Records supplied:
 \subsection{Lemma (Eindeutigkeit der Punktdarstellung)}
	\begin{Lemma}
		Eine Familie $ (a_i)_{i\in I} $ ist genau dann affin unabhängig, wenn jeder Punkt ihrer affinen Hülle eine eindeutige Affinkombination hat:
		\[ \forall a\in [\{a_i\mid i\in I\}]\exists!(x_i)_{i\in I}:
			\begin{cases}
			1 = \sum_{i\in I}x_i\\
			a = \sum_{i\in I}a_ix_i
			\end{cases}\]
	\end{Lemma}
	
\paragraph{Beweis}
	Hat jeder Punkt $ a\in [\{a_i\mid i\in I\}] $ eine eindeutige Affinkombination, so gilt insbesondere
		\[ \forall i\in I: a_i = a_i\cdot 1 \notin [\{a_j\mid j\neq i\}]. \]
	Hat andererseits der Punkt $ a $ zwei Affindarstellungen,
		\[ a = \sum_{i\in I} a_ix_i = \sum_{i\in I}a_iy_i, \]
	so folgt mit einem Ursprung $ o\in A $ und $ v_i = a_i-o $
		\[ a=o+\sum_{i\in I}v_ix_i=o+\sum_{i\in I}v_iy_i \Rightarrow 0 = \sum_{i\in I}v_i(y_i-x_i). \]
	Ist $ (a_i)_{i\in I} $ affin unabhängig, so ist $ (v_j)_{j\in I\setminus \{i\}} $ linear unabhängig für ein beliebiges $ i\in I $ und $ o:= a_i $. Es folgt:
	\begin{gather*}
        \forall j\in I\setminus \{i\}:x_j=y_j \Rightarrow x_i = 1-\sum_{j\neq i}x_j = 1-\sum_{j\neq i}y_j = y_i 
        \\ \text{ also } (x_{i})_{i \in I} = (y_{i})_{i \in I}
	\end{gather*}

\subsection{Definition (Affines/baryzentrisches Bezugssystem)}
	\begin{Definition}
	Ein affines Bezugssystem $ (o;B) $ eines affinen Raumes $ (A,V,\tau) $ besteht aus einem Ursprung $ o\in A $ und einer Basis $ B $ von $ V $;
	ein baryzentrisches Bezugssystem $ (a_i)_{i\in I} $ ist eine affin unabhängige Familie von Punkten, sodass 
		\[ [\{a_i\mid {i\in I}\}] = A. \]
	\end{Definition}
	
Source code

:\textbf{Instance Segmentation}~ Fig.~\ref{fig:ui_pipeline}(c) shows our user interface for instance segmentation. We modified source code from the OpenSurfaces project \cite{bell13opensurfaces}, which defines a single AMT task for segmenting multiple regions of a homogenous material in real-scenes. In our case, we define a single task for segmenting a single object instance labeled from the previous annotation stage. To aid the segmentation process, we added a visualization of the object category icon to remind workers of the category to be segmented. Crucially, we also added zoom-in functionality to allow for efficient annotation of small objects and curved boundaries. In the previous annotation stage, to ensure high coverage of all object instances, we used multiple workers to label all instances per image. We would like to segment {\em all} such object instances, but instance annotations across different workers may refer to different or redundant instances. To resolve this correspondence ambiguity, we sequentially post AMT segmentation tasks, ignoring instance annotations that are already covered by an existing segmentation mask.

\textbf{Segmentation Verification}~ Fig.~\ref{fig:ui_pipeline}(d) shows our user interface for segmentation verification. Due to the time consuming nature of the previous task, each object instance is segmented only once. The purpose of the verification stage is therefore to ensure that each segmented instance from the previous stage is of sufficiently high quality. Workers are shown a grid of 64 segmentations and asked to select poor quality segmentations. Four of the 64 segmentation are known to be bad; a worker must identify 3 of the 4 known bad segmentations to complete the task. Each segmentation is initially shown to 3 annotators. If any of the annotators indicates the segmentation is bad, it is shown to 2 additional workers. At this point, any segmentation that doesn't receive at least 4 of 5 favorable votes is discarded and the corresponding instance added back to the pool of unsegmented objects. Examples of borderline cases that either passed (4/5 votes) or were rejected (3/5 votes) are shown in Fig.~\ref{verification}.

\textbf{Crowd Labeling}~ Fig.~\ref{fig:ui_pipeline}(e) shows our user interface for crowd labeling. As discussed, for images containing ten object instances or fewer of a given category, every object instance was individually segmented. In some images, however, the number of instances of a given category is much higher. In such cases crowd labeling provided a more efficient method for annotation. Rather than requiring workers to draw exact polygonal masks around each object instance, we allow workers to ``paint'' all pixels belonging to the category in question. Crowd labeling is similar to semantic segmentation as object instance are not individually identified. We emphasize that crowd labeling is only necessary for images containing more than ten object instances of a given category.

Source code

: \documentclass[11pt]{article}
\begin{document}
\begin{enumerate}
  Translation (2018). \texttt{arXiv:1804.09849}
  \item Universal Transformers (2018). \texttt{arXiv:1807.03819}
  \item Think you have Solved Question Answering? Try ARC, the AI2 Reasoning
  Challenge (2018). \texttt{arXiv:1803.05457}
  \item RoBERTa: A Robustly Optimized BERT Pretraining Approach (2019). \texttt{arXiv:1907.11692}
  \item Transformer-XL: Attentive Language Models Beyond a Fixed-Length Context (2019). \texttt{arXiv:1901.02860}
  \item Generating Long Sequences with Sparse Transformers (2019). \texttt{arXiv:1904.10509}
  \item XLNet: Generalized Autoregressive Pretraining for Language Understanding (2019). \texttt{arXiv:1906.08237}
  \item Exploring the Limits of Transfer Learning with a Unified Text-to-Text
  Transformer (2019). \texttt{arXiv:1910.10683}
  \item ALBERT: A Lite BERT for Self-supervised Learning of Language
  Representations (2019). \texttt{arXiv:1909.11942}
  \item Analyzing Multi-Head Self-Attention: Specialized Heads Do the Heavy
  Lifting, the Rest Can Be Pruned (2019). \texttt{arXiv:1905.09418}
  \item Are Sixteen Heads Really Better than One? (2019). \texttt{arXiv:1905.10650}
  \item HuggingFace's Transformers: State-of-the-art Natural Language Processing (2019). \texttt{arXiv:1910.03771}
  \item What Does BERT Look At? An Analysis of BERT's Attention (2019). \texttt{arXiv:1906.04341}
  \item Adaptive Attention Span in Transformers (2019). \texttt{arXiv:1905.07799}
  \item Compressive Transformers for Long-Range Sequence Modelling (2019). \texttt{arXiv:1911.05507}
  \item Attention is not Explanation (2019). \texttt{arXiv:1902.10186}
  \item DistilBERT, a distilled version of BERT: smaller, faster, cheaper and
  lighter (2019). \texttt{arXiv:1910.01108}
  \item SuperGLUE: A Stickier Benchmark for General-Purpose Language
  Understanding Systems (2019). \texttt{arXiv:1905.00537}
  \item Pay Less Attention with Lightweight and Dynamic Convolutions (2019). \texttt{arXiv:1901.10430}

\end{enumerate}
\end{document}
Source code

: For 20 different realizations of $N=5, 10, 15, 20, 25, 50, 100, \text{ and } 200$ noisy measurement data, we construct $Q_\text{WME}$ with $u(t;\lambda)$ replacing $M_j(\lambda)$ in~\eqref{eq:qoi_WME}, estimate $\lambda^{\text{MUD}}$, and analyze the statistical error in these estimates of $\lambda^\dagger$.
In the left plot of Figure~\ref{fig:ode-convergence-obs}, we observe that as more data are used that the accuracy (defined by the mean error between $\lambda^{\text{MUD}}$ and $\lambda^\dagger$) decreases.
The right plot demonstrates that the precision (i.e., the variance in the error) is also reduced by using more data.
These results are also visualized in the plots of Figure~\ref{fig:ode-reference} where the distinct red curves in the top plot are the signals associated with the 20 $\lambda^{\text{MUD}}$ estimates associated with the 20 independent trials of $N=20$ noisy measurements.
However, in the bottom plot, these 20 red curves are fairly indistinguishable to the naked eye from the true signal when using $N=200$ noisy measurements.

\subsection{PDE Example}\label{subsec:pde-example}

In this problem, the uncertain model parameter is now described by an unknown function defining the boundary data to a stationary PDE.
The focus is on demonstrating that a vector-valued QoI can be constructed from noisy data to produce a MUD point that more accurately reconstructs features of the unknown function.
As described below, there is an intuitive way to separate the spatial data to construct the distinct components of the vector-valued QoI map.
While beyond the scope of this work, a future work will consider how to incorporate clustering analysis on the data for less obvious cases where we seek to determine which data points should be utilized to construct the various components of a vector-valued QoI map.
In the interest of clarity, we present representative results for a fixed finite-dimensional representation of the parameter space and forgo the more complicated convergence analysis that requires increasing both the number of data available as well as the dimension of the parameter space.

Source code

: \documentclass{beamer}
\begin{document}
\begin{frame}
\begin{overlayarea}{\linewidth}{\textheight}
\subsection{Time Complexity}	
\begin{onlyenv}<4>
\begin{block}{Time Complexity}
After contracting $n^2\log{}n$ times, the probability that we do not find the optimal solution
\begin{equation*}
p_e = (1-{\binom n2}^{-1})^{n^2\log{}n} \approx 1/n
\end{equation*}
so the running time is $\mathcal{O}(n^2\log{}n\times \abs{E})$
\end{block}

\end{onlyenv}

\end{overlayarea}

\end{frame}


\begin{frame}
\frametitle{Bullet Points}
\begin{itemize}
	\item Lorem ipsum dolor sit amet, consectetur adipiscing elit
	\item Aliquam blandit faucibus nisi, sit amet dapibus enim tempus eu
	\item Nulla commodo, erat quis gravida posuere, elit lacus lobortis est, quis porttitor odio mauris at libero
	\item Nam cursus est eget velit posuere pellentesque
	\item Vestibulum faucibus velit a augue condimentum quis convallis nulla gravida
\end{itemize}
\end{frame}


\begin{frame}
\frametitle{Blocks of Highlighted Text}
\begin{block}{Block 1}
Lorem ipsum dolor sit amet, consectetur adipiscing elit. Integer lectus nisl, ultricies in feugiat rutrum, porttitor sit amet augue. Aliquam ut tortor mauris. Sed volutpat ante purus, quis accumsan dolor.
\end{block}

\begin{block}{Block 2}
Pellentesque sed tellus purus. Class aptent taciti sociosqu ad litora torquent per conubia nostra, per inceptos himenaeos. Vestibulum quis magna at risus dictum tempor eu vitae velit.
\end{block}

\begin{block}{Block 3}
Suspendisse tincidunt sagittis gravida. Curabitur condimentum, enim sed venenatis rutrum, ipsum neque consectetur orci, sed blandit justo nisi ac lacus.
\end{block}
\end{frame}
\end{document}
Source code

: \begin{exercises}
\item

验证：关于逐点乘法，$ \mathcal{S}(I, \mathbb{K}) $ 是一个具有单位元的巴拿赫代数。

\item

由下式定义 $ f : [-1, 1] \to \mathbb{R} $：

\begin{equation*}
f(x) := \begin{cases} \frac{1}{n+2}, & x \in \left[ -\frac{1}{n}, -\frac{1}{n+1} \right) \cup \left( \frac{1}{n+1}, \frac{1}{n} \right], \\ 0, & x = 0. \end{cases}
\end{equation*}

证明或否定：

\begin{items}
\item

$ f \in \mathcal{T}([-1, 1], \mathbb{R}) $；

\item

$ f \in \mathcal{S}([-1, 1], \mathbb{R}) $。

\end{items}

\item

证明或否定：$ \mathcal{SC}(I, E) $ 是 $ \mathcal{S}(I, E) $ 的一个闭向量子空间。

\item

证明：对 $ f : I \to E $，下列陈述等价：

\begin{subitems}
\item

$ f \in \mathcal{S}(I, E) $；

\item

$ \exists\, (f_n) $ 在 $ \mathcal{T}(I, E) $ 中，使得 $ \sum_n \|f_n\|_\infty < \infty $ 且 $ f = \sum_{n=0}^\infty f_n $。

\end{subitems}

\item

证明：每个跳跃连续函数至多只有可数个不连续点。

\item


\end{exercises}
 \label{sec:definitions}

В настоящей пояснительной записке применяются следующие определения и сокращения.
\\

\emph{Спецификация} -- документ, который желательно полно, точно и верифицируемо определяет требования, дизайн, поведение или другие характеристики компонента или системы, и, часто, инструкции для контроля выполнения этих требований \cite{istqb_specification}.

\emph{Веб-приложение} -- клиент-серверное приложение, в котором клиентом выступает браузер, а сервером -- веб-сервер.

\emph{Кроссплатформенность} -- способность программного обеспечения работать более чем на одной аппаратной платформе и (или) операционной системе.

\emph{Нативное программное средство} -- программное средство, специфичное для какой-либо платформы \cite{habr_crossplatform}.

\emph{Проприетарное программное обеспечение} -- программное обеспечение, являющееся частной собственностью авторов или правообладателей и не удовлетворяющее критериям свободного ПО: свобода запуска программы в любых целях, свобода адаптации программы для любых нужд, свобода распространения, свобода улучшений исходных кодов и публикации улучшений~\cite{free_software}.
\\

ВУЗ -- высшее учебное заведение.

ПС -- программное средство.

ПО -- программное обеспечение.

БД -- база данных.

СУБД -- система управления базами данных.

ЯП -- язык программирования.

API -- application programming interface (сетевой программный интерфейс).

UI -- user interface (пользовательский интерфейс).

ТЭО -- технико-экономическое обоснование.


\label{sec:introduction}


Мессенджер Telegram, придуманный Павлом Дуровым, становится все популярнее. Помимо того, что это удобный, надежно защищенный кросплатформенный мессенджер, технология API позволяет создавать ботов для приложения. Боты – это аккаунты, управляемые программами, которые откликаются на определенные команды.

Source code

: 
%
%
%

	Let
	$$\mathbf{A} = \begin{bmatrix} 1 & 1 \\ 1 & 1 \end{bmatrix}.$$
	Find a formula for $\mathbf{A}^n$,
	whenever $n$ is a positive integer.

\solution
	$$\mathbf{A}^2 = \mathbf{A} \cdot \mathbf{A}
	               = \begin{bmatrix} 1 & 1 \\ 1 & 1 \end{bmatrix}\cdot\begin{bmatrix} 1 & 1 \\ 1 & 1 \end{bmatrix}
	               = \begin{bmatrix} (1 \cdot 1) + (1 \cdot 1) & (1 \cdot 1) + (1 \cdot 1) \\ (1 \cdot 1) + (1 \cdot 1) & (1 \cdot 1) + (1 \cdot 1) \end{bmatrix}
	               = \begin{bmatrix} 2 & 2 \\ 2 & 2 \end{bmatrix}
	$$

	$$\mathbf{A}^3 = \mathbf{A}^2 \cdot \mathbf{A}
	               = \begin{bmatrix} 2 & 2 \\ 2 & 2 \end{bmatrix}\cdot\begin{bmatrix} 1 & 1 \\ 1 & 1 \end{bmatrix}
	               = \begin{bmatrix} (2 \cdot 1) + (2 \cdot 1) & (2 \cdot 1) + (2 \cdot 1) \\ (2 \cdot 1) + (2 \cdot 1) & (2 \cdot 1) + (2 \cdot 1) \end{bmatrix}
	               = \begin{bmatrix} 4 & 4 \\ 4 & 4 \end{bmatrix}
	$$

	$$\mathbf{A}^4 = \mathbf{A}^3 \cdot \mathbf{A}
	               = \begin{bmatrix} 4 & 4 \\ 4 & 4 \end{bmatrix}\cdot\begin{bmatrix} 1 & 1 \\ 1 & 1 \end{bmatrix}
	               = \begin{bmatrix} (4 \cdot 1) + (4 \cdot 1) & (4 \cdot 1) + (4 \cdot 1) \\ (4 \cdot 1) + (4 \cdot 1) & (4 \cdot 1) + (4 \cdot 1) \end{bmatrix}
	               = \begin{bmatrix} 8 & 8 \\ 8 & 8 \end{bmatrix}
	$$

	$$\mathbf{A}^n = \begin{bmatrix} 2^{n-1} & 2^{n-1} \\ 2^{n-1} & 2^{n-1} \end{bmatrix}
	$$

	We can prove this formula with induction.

Problem details: Search the data for the string "Ursprung" and copy each line where it appears.

Response to this task:
	so folgt mit einem Ursprung $ o\in A $ und $ v_i = a_i-o $
	Ein affines Bezugssystem $ (o;B) $ eines affinen Raumes $ (A,V,\tau) $ besteht aus einem Ursprung $ o\in A $ und einer Basis $ B $ von $ V $;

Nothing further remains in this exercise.